China plans to ease COVID restrictions from Sunday and the EU has agreed to “strongly encourage” a requirement for passengers travelling from the country to present a negative COVID-19 test before boarding.
Officials have also recommended that passengers on flights to and from the country wear medical masks or respirators.
A number of countries in the bloc, including Sweden and Germany, have now implemented the testing recommendation with others expected to do the same soon.
The coalition of groups says that the EU’s recommendations are “at odds” with an assessment published by the European Centre for Disease Prevention and Control (ECDC) on 3 January.
Their statement says this assessment “confirms that the current surge of COVID-19 cases in China is not expected to impact the epidemiological situation in the EU/EEA”.

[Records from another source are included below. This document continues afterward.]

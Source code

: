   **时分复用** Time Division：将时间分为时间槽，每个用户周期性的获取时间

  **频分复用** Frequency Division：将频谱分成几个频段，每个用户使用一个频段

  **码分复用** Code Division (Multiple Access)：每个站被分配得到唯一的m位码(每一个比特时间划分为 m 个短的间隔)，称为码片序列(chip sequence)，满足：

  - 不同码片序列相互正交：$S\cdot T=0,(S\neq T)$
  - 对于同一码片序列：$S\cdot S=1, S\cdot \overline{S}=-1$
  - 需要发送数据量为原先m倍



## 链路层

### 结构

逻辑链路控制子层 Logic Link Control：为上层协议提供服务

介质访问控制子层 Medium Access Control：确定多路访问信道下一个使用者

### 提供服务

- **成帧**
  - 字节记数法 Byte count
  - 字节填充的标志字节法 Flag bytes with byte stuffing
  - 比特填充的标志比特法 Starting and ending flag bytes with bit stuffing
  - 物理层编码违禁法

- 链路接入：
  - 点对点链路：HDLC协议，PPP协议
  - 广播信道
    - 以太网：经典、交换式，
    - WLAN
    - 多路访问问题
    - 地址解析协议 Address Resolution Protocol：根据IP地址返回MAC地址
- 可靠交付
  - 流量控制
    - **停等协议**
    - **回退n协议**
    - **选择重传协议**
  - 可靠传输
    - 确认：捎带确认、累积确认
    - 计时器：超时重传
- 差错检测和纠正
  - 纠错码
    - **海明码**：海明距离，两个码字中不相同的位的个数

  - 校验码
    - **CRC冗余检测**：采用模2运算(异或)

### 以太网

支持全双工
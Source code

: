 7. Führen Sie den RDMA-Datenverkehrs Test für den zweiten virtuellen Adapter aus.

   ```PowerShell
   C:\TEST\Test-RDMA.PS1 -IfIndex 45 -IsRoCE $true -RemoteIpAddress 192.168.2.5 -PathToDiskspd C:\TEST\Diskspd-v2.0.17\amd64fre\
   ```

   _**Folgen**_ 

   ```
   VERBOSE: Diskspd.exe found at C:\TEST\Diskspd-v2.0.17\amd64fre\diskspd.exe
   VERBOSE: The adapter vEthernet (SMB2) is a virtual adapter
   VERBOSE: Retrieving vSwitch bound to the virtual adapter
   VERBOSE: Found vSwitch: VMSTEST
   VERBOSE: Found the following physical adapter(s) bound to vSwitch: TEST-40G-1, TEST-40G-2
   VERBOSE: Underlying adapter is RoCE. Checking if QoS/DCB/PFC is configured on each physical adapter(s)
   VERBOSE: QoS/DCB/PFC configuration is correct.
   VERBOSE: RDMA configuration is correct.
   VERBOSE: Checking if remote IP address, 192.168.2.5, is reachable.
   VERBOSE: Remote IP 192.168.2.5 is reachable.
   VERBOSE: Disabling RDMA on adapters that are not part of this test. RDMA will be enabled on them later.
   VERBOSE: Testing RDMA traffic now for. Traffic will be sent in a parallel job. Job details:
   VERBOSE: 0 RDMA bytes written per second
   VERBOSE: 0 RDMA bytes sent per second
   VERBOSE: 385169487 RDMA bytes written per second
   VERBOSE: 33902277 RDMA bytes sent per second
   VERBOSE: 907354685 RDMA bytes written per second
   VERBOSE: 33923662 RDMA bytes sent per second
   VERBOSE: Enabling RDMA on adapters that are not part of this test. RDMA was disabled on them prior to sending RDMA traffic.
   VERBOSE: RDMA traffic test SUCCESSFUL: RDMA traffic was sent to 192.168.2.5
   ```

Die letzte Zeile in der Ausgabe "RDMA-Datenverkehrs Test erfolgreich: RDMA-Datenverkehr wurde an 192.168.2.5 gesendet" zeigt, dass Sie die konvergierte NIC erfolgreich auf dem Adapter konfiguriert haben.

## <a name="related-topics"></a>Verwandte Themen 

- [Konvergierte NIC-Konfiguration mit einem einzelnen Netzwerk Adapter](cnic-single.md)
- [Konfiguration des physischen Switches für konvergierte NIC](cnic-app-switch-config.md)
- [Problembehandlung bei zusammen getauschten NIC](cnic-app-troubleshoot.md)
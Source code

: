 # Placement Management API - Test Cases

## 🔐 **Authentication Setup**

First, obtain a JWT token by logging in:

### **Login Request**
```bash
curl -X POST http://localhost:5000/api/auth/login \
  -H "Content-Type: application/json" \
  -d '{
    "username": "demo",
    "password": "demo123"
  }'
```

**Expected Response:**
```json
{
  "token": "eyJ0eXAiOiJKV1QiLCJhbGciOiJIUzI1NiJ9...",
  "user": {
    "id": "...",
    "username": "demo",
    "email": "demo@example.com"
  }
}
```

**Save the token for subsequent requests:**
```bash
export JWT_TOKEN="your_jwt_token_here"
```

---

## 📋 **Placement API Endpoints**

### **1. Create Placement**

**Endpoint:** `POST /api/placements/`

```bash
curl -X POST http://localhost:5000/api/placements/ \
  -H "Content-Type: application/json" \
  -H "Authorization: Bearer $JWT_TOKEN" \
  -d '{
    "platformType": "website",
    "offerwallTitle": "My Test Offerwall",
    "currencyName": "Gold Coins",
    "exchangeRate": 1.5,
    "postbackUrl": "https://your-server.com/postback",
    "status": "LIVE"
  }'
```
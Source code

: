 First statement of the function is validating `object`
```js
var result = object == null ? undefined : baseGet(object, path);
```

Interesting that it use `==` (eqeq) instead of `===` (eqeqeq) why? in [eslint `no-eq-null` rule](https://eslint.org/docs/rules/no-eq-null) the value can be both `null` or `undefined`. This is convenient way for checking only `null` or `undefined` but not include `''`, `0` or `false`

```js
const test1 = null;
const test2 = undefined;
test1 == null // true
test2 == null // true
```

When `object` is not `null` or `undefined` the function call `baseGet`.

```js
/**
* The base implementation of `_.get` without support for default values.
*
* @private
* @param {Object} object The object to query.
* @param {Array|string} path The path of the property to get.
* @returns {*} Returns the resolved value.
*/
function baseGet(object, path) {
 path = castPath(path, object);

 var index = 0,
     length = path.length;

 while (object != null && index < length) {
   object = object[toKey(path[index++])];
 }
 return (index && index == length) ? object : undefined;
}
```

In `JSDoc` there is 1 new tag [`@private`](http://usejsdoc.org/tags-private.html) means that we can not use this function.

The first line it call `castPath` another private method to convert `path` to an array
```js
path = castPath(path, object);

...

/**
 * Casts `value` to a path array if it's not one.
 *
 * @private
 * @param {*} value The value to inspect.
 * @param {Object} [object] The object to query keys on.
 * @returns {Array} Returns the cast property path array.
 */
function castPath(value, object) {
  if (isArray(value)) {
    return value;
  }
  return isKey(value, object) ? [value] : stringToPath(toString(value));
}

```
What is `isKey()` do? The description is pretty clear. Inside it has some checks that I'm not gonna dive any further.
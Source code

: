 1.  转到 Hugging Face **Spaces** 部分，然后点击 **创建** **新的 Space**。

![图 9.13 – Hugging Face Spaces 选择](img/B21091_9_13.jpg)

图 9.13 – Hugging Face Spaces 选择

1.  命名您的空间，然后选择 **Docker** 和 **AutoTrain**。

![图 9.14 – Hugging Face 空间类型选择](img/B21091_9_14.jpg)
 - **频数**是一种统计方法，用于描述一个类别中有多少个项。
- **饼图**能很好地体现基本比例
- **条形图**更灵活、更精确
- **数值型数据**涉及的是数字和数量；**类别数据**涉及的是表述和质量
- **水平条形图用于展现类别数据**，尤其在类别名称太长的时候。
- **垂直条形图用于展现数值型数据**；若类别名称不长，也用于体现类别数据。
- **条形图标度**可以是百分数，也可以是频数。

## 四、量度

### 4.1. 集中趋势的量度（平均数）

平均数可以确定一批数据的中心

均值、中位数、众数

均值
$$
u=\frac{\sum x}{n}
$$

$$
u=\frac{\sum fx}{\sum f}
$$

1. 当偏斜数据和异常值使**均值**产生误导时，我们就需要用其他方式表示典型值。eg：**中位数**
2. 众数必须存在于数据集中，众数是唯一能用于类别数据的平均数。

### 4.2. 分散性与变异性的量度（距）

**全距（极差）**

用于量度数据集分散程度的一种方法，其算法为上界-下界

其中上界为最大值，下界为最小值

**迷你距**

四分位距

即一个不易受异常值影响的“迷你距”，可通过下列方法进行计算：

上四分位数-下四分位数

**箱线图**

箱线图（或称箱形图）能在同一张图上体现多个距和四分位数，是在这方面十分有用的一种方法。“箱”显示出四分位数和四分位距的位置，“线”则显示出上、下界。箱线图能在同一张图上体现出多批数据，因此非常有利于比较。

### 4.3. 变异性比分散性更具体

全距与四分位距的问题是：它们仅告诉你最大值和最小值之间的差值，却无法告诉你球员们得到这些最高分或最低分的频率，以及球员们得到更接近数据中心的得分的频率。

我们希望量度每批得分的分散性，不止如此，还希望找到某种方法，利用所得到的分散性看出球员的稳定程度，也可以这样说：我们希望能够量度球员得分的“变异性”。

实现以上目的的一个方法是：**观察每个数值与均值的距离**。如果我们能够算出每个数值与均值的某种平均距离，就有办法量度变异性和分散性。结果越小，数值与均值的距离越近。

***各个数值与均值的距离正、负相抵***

“As such, systematically testing incoming travellers from China cannot be considered a scientifically driven and risk-based measure.”
EU citizens have relatively high vaccination levels and so the chance of imported infections is low compared to daily cases, the ECDC says. It adds that the COVID-19 variants circulating in China are already present in the bloc.
What do airports and airlines think needs to be done to stop the spread of COVID-19?
ACI Europe, IATA and Airlines for Europe support moving away from testing passengers as a way of tracking COVID-19.
The groups welcome additional EU recommendations to test wastewater from airports and aircraft, saying it should be seen as an alternative to testing passengers.
But, they add, if testing is introduced it “needs to be carried out by the competent health authorities, as airport and airline staff are not qualified to do so.”
The recommendations now being introduced by EU states must be implemented in a “fully uniform manner”, the coalition of airport and airline groups stress.
“We urge EU member states and China to work together and to reconsider at the earliest opportunity their requirements for systematic pre-departure testing of travellers based on a scientifically driven risk assessment,” they conclude.